▸ Exercise: Search the records for "Ubuntu". Report every line where it occurs.

§

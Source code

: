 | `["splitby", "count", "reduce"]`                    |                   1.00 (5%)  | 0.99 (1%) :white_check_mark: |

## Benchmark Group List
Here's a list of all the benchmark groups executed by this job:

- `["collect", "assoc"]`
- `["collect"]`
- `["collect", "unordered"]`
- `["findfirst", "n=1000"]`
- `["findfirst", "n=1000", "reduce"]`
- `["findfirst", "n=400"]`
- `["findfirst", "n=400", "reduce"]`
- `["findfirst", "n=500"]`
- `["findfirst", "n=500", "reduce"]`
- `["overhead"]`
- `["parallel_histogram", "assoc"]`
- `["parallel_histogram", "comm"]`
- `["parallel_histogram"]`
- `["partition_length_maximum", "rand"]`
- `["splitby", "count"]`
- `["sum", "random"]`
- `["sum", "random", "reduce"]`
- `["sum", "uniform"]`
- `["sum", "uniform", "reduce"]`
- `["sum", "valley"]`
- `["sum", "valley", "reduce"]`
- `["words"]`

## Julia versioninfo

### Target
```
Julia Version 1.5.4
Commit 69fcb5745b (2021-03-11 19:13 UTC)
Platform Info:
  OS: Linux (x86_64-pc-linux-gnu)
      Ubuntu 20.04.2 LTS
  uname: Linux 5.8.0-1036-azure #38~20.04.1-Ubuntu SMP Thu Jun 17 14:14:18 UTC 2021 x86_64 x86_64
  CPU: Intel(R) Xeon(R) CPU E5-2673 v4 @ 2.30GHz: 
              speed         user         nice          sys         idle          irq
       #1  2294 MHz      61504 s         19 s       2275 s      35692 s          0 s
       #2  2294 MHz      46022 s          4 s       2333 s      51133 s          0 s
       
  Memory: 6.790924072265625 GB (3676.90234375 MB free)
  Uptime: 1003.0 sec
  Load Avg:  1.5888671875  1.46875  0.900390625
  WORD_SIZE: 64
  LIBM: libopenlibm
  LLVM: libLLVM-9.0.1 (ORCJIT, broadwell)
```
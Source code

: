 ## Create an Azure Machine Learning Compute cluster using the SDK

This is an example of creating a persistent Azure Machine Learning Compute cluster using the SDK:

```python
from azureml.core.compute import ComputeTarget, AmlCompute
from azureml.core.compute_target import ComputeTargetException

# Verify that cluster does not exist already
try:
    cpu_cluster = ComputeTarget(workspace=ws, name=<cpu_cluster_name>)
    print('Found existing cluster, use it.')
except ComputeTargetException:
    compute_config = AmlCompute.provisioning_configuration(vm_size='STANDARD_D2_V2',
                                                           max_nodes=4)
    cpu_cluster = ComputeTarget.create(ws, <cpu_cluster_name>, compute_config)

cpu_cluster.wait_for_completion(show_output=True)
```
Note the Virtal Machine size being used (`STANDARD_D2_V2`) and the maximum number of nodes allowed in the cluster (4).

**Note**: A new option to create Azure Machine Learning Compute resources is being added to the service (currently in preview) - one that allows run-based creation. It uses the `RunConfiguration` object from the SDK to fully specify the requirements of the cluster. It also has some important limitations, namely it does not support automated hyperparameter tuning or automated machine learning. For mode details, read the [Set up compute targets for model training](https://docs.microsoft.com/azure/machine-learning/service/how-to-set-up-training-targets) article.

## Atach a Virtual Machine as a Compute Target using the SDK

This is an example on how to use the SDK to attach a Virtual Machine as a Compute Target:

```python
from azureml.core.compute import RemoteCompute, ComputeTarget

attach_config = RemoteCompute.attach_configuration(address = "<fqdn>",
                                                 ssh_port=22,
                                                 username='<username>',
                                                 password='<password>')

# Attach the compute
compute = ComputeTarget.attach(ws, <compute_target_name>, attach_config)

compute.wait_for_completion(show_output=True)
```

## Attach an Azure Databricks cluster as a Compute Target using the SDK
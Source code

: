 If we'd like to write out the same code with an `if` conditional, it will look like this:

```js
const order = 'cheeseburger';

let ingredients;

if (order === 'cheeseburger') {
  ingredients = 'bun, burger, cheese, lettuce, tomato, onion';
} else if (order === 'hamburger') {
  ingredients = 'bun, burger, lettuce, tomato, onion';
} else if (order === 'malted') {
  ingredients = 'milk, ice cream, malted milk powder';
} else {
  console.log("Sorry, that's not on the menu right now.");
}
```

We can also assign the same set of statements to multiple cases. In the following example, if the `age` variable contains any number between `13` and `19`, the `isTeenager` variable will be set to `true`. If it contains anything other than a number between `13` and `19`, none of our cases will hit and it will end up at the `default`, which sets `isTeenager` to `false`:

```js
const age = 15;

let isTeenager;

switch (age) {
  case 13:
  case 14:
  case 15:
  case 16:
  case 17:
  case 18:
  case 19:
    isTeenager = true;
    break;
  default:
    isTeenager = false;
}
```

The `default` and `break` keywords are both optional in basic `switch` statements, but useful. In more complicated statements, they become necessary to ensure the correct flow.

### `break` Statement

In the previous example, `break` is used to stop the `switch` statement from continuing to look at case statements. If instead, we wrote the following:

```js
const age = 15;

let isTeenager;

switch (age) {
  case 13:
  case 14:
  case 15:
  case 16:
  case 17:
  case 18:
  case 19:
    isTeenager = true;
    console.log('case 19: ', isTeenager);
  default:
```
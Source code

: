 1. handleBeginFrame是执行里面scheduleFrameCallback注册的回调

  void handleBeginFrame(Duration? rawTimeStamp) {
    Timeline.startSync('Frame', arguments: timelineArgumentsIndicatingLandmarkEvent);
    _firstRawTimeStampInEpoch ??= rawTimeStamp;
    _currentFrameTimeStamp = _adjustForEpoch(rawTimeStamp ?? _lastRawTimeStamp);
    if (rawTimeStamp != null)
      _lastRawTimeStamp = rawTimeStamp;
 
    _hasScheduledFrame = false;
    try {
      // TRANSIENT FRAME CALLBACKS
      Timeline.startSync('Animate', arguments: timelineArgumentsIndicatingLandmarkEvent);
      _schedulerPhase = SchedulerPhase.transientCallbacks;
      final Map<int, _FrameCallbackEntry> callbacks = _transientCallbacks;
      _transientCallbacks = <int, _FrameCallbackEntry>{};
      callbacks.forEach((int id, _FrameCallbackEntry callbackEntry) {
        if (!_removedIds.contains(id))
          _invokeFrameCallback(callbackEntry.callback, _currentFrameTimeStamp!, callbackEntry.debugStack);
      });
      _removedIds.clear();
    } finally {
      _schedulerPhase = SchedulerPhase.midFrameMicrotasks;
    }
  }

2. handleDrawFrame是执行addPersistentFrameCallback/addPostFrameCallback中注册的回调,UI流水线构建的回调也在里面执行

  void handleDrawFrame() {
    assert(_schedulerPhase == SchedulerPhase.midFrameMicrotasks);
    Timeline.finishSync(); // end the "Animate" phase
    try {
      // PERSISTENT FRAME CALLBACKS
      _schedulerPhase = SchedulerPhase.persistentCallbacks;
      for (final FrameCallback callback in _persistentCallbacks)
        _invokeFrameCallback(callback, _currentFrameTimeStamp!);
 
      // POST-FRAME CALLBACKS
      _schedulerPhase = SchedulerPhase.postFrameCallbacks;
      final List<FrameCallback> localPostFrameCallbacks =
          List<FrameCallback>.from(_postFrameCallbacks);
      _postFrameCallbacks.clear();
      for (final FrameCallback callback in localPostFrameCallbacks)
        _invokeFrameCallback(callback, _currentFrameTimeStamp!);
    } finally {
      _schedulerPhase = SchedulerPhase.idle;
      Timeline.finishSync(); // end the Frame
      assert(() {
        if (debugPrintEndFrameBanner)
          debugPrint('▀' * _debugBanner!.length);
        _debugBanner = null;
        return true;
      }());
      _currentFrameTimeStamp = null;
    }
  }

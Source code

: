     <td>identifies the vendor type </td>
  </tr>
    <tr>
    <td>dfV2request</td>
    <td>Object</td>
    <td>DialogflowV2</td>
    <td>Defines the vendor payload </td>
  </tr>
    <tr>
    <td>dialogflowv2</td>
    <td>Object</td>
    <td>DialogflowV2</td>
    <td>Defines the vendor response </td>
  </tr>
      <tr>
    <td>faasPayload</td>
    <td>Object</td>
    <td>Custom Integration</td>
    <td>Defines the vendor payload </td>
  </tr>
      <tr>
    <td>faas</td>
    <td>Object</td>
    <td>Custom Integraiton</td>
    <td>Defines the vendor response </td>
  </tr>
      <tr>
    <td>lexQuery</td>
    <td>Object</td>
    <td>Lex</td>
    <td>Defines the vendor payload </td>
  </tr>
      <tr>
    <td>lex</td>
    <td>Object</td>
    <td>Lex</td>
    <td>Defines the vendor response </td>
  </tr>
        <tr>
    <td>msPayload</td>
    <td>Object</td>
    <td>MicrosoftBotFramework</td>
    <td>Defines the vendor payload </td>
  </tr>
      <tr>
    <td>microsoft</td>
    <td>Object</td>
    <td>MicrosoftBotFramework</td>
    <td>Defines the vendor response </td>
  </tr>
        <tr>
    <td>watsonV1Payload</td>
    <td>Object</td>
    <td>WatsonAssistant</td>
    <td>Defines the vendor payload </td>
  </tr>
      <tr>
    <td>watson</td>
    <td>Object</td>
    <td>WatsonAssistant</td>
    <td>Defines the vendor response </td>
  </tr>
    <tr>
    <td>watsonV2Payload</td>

§

▸ Exercise output:
      Ubuntu 20.04.2 LTS
  uname: Linux 5.8.0-1036-azure #38~20.04.1-Ubuntu SMP Thu Jun 17 14:14:18 UTC 2021 x86_64 x86_64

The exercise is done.